EXERCISE »
Exact reproduction required: the lines below from the line with "- Tener **Docker**" to the line with "python manage.py migrate", both ends included, and no others.

SUPPLIED DATA »
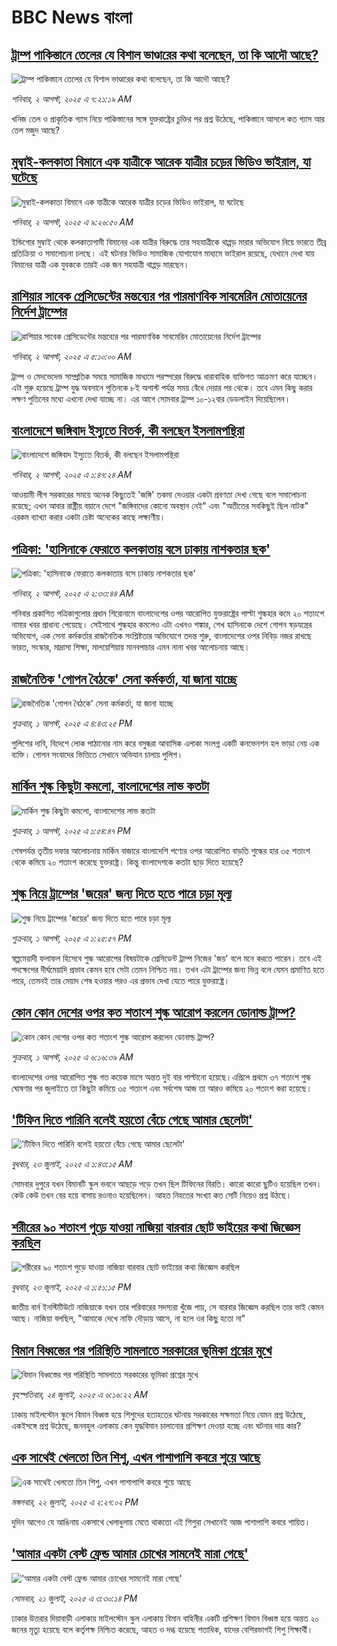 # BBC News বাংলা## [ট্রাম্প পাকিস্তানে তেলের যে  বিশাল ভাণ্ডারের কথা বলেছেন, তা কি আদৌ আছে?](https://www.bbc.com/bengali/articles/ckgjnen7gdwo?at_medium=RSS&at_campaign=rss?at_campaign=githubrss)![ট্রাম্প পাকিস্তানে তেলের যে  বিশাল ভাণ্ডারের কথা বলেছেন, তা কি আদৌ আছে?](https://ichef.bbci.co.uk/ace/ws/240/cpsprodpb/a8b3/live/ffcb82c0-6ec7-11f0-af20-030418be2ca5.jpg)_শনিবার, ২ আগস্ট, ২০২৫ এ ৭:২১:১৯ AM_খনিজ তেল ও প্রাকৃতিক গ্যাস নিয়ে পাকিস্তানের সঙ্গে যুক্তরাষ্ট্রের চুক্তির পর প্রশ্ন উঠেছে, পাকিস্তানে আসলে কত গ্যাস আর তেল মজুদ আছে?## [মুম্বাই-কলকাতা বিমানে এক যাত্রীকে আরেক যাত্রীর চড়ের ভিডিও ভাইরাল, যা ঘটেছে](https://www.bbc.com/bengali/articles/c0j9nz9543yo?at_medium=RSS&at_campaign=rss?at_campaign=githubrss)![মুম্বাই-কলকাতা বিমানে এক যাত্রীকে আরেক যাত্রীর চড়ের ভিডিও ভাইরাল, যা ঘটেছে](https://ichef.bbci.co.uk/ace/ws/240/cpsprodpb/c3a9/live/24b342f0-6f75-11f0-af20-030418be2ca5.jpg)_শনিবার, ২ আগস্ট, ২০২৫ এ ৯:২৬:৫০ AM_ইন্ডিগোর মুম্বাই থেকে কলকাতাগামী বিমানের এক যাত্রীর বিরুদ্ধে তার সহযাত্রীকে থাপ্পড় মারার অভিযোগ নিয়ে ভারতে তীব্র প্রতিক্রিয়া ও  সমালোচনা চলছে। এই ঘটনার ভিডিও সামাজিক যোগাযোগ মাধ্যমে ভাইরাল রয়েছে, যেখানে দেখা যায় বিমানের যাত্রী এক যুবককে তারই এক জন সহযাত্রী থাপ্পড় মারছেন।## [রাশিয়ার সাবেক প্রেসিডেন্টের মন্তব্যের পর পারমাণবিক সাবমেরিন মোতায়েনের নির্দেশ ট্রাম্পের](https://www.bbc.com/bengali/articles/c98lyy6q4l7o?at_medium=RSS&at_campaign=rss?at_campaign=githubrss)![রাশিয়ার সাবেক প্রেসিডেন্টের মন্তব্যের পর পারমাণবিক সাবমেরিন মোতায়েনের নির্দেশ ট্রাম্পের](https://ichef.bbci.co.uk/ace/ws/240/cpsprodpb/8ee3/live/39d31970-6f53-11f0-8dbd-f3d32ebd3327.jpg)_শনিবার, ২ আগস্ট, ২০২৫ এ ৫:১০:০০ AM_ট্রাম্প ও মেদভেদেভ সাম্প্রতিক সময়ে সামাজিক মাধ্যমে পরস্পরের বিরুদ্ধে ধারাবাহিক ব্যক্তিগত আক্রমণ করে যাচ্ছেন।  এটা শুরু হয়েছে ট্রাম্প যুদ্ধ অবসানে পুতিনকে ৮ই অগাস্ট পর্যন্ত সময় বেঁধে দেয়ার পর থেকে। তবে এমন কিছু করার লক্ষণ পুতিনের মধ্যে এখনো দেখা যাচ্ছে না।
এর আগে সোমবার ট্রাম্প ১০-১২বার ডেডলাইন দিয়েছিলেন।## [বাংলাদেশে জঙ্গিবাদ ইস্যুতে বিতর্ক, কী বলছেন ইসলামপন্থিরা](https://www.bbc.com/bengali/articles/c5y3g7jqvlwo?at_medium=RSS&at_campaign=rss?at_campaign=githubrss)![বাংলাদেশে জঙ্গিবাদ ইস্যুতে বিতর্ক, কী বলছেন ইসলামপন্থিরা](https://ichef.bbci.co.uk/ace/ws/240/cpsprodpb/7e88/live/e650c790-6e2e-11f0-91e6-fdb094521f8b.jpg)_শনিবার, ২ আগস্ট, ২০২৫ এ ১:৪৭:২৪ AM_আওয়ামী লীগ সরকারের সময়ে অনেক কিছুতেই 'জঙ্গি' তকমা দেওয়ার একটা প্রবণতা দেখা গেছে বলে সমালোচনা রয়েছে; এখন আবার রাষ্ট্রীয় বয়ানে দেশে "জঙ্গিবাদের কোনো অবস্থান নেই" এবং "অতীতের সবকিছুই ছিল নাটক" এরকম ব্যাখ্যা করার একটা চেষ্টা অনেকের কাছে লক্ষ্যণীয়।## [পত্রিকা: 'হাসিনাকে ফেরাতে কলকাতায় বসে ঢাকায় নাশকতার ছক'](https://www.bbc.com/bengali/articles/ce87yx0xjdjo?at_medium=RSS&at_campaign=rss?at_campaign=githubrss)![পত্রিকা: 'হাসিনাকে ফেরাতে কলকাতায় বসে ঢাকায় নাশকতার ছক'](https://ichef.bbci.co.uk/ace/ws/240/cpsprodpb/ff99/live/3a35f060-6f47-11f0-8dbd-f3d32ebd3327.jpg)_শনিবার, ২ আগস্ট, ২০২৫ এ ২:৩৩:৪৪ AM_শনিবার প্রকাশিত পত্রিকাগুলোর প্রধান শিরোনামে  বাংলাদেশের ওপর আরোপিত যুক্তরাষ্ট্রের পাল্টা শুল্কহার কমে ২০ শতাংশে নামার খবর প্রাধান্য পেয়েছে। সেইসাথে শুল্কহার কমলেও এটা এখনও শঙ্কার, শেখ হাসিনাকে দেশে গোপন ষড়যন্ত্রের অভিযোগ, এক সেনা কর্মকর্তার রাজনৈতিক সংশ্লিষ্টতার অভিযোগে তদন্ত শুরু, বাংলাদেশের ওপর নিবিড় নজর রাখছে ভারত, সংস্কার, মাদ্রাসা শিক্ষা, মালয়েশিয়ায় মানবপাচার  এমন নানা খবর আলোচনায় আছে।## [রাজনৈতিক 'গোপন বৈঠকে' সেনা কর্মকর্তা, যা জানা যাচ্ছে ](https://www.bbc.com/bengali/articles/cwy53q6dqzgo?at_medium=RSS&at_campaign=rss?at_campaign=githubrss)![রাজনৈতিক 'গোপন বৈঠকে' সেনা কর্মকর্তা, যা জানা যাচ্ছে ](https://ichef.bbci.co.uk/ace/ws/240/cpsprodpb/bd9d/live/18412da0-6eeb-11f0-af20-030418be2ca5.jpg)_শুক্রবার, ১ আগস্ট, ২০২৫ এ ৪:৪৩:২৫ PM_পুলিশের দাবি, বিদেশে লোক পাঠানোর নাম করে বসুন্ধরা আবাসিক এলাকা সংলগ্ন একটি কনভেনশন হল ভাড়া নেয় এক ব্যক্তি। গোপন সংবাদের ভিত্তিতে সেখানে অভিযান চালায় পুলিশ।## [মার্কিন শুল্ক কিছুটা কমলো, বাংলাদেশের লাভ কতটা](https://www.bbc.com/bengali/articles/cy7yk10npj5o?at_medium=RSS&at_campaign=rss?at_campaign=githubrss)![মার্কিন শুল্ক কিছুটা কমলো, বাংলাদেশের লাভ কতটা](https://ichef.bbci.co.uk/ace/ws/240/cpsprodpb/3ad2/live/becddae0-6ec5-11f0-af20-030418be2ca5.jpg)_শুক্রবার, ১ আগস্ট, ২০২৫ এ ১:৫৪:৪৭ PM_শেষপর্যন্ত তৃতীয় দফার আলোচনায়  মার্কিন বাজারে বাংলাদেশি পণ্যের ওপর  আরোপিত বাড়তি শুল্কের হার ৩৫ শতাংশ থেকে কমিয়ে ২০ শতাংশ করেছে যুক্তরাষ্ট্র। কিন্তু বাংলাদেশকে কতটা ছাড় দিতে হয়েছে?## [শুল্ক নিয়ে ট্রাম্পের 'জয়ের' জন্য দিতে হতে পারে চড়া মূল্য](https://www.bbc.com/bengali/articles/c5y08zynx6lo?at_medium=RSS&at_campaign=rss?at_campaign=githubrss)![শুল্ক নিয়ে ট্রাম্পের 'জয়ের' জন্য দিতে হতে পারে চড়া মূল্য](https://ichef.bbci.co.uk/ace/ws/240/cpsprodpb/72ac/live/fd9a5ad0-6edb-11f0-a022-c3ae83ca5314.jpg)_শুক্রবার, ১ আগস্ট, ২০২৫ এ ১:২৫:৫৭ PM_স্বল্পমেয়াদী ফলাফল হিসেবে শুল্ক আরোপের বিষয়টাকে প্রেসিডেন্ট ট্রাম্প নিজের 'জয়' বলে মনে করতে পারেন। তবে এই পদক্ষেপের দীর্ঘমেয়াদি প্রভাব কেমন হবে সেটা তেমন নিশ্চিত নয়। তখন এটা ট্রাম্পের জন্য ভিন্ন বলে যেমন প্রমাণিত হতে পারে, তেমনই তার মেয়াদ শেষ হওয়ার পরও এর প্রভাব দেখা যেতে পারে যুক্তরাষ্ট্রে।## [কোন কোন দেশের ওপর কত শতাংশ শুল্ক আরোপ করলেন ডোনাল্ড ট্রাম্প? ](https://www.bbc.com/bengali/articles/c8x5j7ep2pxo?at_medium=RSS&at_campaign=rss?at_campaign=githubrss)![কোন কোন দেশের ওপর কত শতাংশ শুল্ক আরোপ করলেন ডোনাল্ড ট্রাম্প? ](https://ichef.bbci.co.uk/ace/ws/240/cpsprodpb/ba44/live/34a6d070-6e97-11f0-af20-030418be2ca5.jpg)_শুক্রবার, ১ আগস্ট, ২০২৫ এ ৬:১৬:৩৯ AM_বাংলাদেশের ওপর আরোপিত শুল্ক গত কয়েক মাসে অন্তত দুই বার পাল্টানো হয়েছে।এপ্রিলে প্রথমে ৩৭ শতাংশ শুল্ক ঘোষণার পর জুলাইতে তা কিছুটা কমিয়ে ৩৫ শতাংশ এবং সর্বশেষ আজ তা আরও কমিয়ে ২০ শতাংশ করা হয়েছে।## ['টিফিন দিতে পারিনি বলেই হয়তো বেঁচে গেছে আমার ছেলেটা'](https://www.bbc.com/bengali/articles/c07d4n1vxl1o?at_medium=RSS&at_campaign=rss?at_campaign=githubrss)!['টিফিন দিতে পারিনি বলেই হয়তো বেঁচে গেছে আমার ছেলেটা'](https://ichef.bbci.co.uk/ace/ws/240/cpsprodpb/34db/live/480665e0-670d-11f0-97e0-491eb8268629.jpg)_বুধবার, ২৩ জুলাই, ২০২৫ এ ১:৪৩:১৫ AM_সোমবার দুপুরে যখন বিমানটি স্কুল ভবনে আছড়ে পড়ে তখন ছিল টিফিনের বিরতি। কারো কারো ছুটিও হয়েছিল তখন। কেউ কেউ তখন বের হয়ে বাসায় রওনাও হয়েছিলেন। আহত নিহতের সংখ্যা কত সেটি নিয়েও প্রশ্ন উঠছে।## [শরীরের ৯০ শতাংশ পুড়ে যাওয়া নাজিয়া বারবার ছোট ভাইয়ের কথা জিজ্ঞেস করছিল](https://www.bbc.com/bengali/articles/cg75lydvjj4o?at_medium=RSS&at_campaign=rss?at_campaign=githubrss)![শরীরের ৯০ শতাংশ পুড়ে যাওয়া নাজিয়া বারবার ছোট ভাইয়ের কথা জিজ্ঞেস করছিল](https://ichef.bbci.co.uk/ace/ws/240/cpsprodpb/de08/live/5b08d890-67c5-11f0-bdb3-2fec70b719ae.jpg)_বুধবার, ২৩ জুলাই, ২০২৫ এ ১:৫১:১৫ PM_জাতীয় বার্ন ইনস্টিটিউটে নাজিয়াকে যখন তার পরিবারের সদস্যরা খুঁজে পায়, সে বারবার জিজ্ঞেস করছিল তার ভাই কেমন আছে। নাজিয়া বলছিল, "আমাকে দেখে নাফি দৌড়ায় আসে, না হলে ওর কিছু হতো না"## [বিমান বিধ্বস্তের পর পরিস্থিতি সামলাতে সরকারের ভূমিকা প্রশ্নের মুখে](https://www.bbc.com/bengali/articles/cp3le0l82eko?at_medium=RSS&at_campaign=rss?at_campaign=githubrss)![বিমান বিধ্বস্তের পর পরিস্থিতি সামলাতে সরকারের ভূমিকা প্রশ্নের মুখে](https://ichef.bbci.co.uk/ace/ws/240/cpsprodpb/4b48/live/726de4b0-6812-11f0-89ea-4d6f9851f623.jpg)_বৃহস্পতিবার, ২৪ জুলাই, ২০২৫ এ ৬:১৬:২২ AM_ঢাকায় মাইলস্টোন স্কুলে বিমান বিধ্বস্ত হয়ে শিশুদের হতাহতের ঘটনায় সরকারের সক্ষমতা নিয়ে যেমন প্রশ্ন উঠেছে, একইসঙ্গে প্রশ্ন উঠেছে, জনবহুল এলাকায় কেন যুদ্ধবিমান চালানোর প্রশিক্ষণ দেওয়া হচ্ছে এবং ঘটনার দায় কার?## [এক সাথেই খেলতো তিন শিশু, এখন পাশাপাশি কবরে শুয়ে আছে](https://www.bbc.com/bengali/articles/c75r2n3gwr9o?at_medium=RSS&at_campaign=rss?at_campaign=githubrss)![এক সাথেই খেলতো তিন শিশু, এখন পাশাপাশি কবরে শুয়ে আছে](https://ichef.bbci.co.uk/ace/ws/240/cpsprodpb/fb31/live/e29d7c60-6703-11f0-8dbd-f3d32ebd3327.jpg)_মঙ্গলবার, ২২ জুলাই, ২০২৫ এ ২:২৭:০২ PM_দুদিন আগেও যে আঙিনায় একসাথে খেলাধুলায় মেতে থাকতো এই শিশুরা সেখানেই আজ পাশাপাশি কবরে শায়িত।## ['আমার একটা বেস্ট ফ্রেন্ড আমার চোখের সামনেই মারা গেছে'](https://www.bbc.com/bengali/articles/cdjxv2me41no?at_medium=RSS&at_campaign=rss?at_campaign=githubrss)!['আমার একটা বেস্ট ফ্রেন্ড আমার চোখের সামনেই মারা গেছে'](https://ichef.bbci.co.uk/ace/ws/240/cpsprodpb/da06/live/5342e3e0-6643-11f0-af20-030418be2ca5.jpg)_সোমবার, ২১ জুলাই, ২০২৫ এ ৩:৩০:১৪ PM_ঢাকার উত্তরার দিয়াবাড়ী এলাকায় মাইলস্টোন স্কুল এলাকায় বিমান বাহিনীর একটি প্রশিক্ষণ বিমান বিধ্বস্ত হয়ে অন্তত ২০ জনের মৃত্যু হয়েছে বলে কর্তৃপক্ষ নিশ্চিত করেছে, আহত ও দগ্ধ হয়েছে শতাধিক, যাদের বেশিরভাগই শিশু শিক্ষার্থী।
--
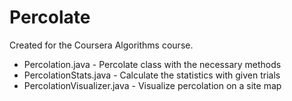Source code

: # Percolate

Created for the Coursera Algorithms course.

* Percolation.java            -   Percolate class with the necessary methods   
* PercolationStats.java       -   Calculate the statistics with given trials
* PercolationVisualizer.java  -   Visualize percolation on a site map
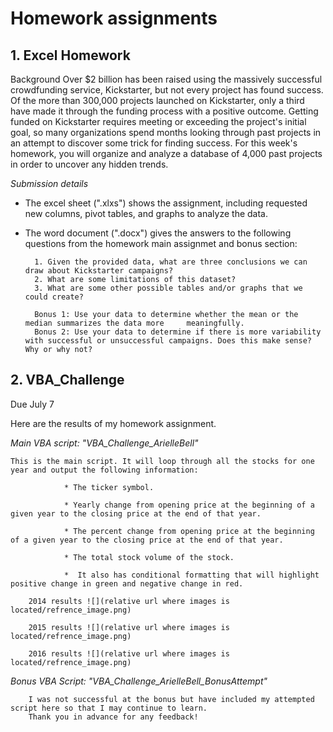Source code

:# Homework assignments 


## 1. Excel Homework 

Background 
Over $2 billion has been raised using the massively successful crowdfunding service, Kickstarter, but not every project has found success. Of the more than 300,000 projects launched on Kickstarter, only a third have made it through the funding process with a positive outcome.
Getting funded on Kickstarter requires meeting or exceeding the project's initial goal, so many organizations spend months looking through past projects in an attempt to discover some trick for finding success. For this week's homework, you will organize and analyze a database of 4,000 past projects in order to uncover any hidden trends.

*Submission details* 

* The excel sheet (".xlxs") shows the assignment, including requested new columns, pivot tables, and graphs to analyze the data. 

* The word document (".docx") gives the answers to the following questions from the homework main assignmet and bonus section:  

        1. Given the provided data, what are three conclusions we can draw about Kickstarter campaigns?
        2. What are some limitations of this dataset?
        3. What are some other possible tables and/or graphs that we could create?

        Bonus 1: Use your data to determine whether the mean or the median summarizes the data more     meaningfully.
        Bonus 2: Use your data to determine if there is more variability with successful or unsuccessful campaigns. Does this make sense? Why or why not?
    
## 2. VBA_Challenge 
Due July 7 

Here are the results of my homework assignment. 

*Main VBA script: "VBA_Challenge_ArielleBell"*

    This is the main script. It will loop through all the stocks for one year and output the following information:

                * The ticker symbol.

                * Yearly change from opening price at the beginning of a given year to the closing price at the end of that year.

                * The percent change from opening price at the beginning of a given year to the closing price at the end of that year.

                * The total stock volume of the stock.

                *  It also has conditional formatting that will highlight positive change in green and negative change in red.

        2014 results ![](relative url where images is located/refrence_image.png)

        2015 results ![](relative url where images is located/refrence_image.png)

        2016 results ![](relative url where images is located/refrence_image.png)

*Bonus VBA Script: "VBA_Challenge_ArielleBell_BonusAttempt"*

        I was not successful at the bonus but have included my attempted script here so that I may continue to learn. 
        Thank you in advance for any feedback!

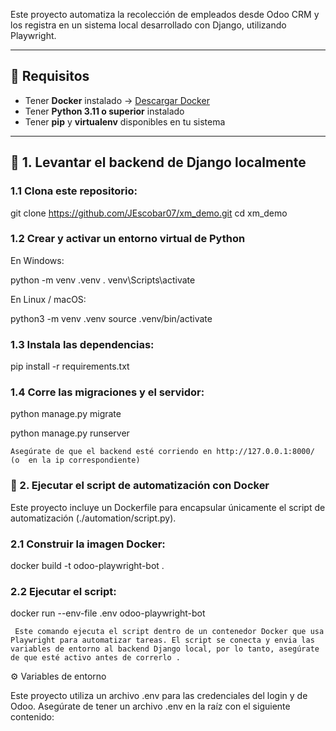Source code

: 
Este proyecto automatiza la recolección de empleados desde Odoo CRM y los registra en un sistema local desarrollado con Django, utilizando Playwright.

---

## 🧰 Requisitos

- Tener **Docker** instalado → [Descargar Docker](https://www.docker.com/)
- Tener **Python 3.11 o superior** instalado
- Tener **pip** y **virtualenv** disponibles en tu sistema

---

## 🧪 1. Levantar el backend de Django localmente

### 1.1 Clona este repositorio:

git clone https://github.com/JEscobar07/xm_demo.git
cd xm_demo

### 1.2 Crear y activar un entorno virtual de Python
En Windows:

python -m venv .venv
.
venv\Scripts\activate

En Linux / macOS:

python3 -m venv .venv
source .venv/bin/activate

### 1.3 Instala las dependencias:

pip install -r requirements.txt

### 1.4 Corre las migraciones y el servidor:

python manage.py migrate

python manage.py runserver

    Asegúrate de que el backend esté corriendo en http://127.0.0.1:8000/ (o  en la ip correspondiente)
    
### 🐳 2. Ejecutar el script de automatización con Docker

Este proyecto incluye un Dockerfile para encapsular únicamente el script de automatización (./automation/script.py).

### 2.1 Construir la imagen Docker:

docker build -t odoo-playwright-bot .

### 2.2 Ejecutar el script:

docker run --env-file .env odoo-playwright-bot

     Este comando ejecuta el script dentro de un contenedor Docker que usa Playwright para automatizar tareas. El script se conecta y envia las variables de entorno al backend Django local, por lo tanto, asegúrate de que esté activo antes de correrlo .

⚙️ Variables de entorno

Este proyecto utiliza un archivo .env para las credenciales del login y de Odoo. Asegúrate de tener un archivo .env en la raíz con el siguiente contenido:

SOLUTION FOR THIS TASK »
- Tener **Docker** instalado → [Descargar Docker](https://www.docker.com/)
- Tener **Python 3.11 o superior** instalado
- Tener **pip** y **virtualenv** disponibles en tu sistema

---

## 🧪 1. Levantar el backend de Django localmente

### 1.1 Clona este repositorio:

git clone https://github.com/JEscobar07/xm_demo.git
cd xm_demo

### 1.2 Crear y activar un entorno virtual de Python
En Windows:

python -m venv .venv
.
venv\Scripts\activate

En Linux / macOS:

python3 -m venv .venv
source .venv/bin/activate

### 1.3 Instala las dependencias:

pip install -r requirements.txt

### 1.4 Corre las migraciones y el servidor:

python manage.py migrate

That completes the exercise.